Embeddings · Lucas Herrero

Embeddings are how text becomes searchable by meaning. A document goes in, a vector comes out. The vector is a compressed numerical representation of what the document is about - close to other documents that mean similar things, far from documents that mean different things. RAG depends on this. Every retrieval system that surfaces "relevant" documents has an embedding model deciding what "relevant" means.

The embedding model is upstream of everything else in the retrieval pipeline. The vector DB is doing math on whatever vectors it gets. The similarity threshold is a knob on top of those vectors. The retrieval quality is bounded by how well the embedding model captures the distinctions that matter for your domain.

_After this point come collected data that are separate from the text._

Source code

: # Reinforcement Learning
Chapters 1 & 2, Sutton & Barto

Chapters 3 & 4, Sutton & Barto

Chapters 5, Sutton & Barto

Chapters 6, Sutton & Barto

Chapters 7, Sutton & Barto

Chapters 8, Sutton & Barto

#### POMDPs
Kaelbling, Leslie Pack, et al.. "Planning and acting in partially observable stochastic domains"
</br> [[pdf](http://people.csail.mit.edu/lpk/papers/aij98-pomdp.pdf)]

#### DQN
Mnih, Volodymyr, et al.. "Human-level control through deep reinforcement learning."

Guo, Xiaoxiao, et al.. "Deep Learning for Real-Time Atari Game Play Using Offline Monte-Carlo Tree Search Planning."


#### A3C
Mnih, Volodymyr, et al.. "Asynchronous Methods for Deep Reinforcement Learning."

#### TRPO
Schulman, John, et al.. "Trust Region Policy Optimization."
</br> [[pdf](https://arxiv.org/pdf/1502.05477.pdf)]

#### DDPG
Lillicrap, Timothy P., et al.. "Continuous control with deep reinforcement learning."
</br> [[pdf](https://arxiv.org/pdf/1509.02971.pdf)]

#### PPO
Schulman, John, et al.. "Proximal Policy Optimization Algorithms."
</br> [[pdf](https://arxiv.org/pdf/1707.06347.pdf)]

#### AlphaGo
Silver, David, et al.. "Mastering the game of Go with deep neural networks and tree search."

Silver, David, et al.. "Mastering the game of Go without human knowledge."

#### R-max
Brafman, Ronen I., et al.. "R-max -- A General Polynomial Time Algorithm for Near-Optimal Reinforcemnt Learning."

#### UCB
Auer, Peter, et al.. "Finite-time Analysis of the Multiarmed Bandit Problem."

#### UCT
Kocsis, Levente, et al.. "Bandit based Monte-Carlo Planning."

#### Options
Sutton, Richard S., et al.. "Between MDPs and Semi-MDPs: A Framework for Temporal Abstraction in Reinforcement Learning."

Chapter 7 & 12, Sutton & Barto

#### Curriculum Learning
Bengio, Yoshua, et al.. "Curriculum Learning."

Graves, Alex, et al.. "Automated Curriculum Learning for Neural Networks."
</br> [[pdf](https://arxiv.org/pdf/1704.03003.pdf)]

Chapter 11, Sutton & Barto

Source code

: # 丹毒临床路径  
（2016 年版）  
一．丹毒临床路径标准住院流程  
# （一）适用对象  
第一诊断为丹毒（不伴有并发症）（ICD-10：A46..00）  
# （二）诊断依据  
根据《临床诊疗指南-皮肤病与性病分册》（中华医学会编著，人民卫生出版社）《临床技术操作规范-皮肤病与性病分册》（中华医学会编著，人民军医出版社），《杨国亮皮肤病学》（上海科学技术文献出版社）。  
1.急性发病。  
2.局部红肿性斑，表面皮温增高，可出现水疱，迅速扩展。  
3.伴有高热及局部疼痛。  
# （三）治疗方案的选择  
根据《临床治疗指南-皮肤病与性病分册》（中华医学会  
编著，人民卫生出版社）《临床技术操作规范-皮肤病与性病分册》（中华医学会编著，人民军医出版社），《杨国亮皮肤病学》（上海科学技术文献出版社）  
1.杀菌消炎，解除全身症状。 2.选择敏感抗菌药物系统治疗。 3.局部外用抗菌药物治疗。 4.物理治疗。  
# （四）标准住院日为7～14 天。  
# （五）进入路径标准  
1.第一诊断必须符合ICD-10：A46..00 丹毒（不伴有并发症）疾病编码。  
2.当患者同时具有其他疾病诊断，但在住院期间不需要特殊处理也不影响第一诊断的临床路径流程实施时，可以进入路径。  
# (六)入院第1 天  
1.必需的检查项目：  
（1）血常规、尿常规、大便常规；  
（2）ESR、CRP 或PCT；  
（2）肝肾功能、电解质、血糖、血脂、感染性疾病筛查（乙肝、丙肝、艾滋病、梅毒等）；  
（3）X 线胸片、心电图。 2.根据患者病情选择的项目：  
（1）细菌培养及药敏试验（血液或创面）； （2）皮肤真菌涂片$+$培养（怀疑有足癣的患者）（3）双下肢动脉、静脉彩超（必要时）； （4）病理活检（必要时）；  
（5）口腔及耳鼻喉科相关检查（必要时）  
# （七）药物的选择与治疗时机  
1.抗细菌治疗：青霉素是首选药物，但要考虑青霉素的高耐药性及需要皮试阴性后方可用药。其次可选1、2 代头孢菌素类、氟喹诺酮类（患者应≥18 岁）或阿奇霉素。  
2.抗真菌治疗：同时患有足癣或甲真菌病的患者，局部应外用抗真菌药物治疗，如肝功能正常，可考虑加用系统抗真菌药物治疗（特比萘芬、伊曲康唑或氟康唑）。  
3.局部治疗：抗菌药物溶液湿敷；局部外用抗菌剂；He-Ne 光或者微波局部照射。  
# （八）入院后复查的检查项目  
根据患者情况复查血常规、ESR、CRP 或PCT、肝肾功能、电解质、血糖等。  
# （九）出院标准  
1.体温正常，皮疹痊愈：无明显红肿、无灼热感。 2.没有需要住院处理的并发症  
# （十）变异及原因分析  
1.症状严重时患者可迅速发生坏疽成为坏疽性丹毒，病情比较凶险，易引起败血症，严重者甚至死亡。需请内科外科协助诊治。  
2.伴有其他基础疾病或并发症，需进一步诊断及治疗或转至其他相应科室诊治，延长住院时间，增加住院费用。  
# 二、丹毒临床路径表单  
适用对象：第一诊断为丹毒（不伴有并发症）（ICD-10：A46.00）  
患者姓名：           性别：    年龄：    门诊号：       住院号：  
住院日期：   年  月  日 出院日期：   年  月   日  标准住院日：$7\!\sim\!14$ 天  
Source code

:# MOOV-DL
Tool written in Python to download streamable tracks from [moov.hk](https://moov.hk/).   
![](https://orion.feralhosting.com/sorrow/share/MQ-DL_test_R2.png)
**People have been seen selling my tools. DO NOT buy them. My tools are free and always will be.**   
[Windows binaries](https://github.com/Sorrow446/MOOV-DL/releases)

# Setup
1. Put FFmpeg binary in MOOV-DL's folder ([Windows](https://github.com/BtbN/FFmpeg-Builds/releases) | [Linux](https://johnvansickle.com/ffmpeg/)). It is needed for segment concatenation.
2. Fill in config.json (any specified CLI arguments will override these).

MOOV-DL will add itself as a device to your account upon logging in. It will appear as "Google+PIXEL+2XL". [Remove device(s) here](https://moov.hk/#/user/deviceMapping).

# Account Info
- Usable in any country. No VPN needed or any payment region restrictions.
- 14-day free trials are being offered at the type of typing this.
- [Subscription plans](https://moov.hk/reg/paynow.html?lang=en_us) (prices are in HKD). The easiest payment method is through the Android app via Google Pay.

Most practitioners default to OpenAI's text-embedding-3 or whatever the current open-source champion is. That works for general text. It doesn't necessarily work for finance, where the difference between a covered call and a cash-secured put is a meaningful distinction - and where a generic embedding might cluster them both under "options strategies" and miss the distinction.

I default to a strong general-purpose embedding for the wiki because most of the wiki is general-purpose context. For domain-specific corpora - earnings transcripts, options chains - I'd reach for a domain-tuned embedding. The ROI of switching is real but the engineering cost is also real. I haven't pulled the trigger on a finance-specific embedding yet; the wiki isn't dense enough in finance specifics to justify it.

The embedding is the prior. Choose accordingly.